# [WHAT IS REQUIRED]
Each line in the entries below that holds the word "Password" belongs in the answer.

##### DATASET EXTRACT

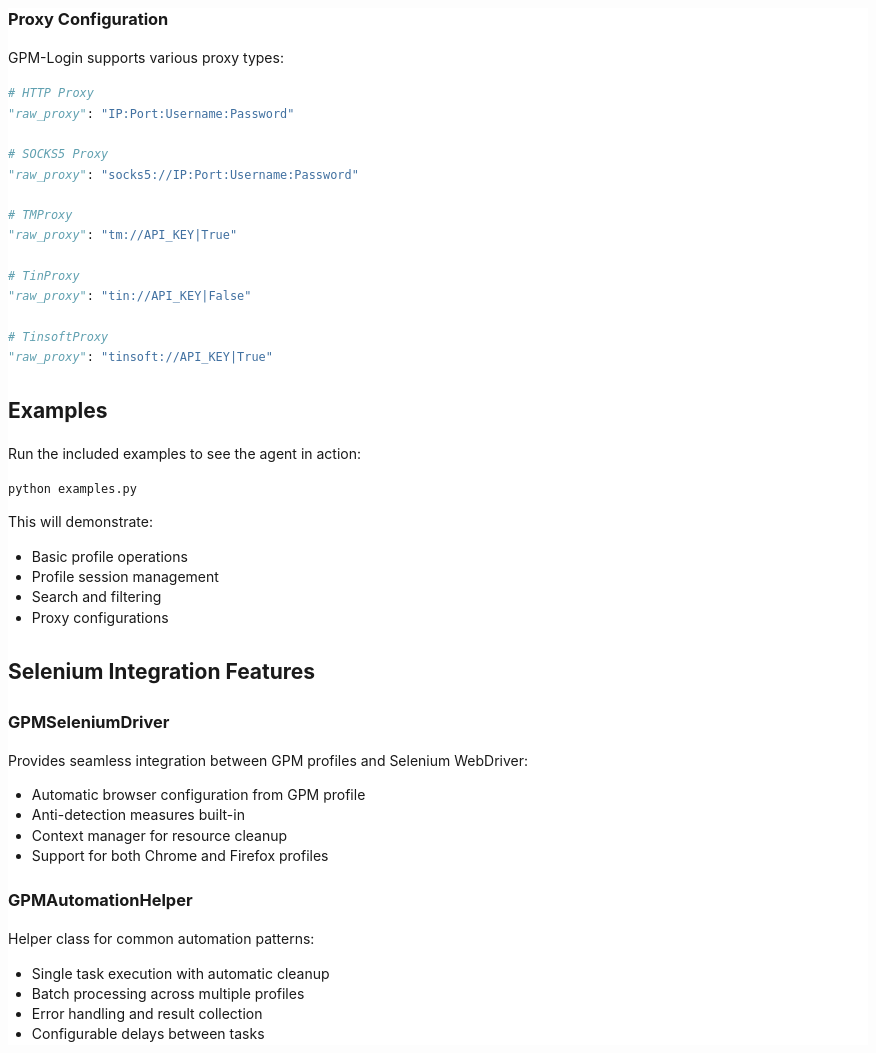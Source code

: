 ### Proxy Configuration

GPM-Login supports various proxy types:

```python
# HTTP Proxy
"raw_proxy": "IP:Port:Username:Password"

# SOCKS5 Proxy  
"raw_proxy": "socks5://IP:Port:Username:Password"

# TMProxy
"raw_proxy": "tm://API_KEY|True"

# TinProxy
"raw_proxy": "tin://API_KEY|False"

# TinsoftProxy
"raw_proxy": "tinsoft://API_KEY|True"
```

## Examples

Run the included examples to see the agent in action:

```bash
python examples.py
```

This will demonstrate:
- Basic profile operations
- Profile session management
- Search and filtering
- Proxy configurations

## Selenium Integration Features

### GPMSeleniumDriver

Provides seamless integration between GPM profiles and Selenium WebDriver:

- Automatic browser configuration from GPM profile
- Anti-detection measures built-in
- Context manager for resource cleanup
- Support for both Chrome and Firefox profiles

### GPMAutomationHelper

Helper class for common automation patterns:

- Single task execution with automatic cleanup
- Batch processing across multiple profiles
- Error handling and result collection
- Configurable delays between tasks
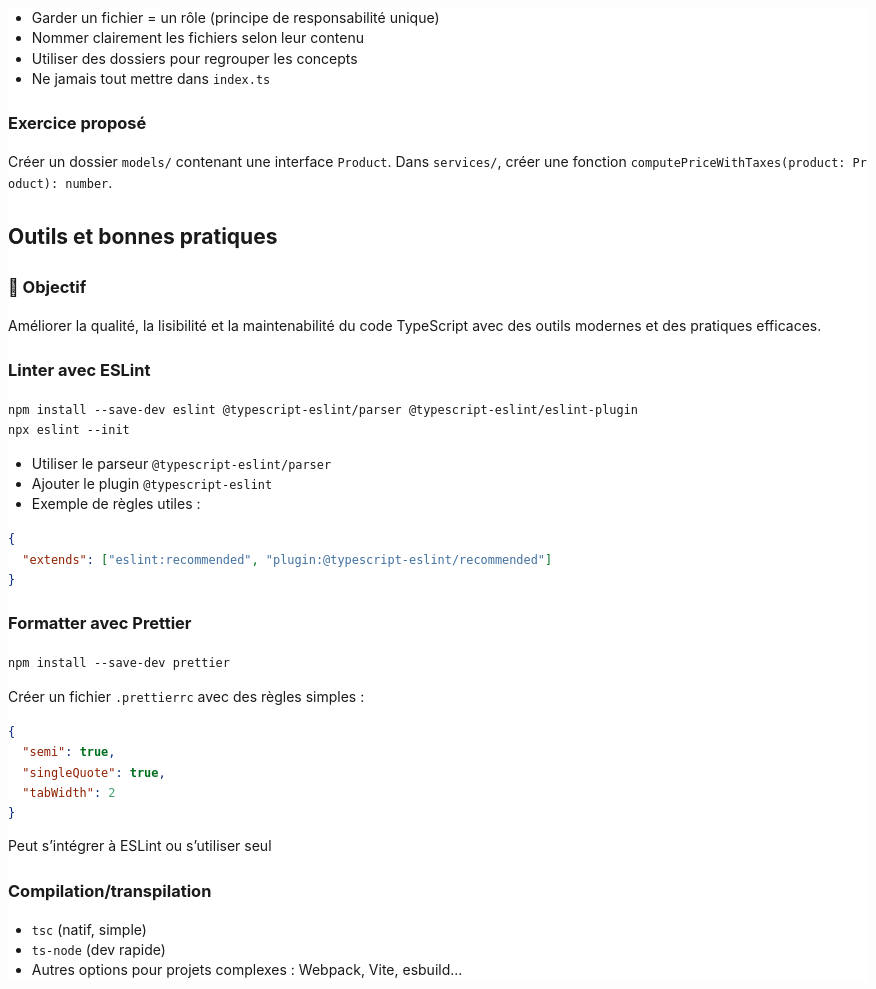 * Garder un fichier = un rôle (principe de responsabilité unique)  
* Nommer clairement les fichiers selon leur contenu  
* Utiliser des dossiers pour regrouper les concepts  
* Ne jamais tout mettre dans `index.ts`

### **Exercice proposé**

Créer un dossier `models/` contenant une interface `Product`. Dans `services/`, créer une fonction `computePriceWithTaxes(product: Product): number`.

## **Outils et bonnes pratiques**

### **📌 Objectif**

Améliorer la qualité, la lisibilité et la maintenabilité du code TypeScript avec des outils modernes et des pratiques efficaces.

### **Linter avec ESLint**

```
npm install --save-dev eslint @typescript-eslint/parser @typescript-eslint/eslint-plugin  
npx eslint --init
```

* Utiliser le parseur `@typescript-eslint/parser`  
* Ajouter le plugin `@typescript-eslint`  
* Exemple de règles utiles :

```json
{  
  "extends": ["eslint:recommended", "plugin:@typescript-eslint/recommended"]  
}
```

### **Formatter avec Prettier**

```
npm install --save-dev prettier
```

Créer un fichier `.prettierrc` avec des règles simples :

```json
{  
  "semi": true,  
  "singleQuote": true,  
  "tabWidth": 2  
}
```

Peut s’intégrer à ESLint ou s’utiliser seul

### **Compilation/transpilation**

* `tsc` (natif, simple)  
* `ts-node` (dev rapide)  
* Autres options pour projets complexes : Webpack, Vite, esbuild...
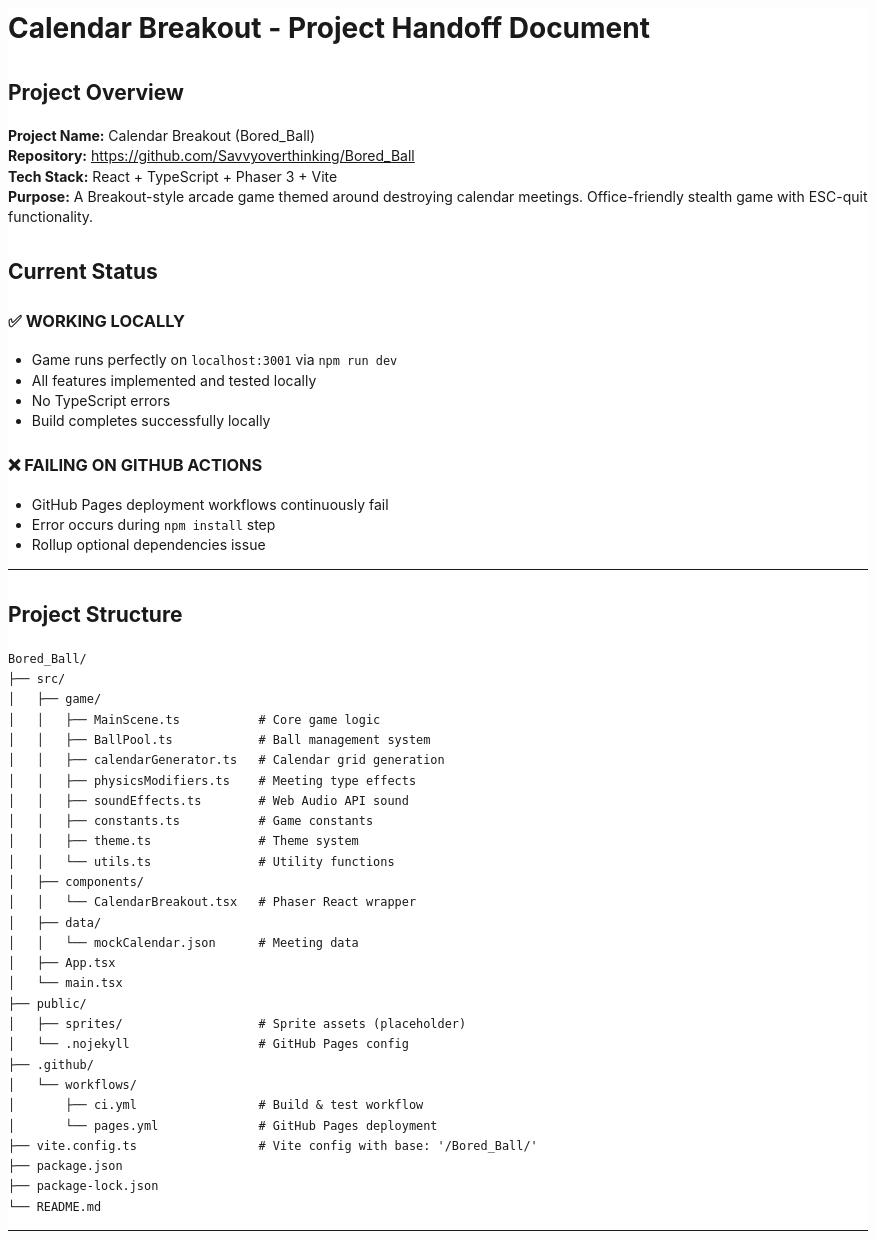 # Calendar Breakout - Project Handoff Document

## Project Overview

**Project Name:** Calendar Breakout (Bored_Ball)  
**Repository:** https://github.com/Savvyoverthinking/Bored_Ball  
**Tech Stack:** React + TypeScript + Phaser 3 + Vite  
**Purpose:** A Breakout-style arcade game themed around destroying calendar meetings. Office-friendly stealth game with ESC-quit functionality.

## Current Status

### ✅ WORKING LOCALLY
- Game runs perfectly on `localhost:3001` via `npm run dev`
- All features implemented and tested locally
- No TypeScript errors
- Build completes successfully locally

### ❌ FAILING ON GITHUB ACTIONS
- GitHub Pages deployment workflows continuously fail
- Error occurs during `npm install` step
- Rollup optional dependencies issue

---

## Project Structure

```
Bored_Ball/
├── src/
│   ├── game/
│   │   ├── MainScene.ts           # Core game logic
│   │   ├── BallPool.ts            # Ball management system
│   │   ├── calendarGenerator.ts   # Calendar grid generation
│   │   ├── physicsModifiers.ts    # Meeting type effects
│   │   ├── soundEffects.ts        # Web Audio API sound
│   │   ├── constants.ts           # Game constants
│   │   ├── theme.ts               # Theme system
│   │   └── utils.ts               # Utility functions
│   ├── components/
│   │   └── CalendarBreakout.tsx   # Phaser React wrapper
│   ├── data/
│   │   └── mockCalendar.json      # Meeting data
│   ├── App.tsx
│   └── main.tsx
├── public/
│   ├── sprites/                   # Sprite assets (placeholder)
│   └── .nojekyll                  # GitHub Pages config
├── .github/
│   └── workflows/
│       ├── ci.yml                 # Build & test workflow
│       └── pages.yml              # GitHub Pages deployment
├── vite.config.ts                 # Vite config with base: '/Bored_Ball/'
├── package.json
├── package-lock.json
└── README.md
```

---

##########

# [SOLUTION TO THIS PROBLEM]
"raw_proxy": "IP:Port:Username:Password"
"raw_proxy": "socks5://IP:Port:Username:Password"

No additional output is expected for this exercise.